Stochastic Modeling of Dilute and Moderately Dense Particle Flows for Large Scale Systems

The direct simulation Monte Carlo method is used to simulate particle flows by stochastically solving the governing revised Enskog equation. Unlike deterministic Lagrangian modeling approaches, collisions between particles are simulated stochastically. Nearby particles are randomly selected to collide based on a kinetic theory-based collision probability. After the collision, particles can scatter and dissipate energy via inelastic losses. By performing the collisions stochastically, the DSMC approach is shown to be more than an order of magnitude faster than deterministic modeling approaches.

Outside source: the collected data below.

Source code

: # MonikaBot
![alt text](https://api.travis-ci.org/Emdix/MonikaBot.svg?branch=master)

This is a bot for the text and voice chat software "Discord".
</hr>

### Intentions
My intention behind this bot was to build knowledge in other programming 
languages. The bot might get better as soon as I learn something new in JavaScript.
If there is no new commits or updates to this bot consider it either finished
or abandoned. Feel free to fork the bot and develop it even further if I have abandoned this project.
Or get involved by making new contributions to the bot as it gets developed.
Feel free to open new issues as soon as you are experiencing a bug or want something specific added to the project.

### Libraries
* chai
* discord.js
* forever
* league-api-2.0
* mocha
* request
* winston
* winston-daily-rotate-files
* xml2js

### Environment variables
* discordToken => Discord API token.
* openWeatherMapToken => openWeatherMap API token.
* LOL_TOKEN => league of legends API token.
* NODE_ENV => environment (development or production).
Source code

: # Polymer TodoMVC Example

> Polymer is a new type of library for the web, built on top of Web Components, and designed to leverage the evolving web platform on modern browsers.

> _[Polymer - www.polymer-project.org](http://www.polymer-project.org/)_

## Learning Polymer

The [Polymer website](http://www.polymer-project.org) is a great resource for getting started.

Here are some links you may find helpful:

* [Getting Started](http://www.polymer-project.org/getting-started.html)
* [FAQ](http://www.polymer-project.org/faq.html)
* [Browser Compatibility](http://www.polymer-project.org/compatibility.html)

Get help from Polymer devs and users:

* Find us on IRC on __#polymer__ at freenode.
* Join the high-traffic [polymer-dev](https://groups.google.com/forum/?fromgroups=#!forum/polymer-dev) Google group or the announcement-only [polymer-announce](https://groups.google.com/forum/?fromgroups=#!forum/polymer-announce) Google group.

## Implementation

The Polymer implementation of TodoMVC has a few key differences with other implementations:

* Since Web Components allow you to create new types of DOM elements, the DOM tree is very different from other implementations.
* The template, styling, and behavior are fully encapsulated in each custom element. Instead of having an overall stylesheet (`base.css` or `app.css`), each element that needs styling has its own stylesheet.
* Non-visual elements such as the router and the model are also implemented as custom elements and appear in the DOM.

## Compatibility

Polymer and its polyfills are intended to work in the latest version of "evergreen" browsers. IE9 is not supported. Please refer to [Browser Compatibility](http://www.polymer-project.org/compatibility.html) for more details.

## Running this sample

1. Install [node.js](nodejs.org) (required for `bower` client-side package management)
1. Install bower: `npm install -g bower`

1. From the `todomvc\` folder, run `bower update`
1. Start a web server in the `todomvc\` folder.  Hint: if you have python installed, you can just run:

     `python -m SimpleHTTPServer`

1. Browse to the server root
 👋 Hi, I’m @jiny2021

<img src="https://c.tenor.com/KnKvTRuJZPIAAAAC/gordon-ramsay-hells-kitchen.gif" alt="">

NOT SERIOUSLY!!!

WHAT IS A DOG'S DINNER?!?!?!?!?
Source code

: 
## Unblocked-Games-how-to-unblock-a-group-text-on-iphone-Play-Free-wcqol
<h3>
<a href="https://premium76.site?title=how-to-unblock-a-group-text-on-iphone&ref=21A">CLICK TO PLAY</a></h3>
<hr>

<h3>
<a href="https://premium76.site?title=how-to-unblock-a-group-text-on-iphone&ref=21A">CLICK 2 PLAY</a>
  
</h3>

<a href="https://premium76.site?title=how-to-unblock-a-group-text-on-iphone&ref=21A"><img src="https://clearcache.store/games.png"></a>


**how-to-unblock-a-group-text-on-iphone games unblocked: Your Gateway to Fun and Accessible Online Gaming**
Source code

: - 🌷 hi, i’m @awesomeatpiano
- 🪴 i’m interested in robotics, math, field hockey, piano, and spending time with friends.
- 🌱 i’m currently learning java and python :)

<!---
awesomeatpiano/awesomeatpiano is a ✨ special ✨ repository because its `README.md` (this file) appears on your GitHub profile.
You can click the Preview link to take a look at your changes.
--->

Although the traditional DSMC method is able to accurately capture the solid stresses in dilute granular flows, traditional DSMC does not accurately capture the collisional and virial stresses when the solid concentration becomes moderately dense. As a result, traditional DSMC is susceptible to inelastic collapse, and this phenomenon can lead to unphysical over-packing. We find that the virial pressure is not recovered in traditional DSMC because the convection of particles does not consider volume exclusion effects. To include volume exclusion effects in the convective phase, we implement a random walk method. It is found that by making a relatively simple correction to how particles convect, we are now able to recover the correct collisional pressures for moderately dense flows and prevent unphysical over-packing of particles. The new method is compared to coarse grained DEM and DEM simulations for a bubbling bed.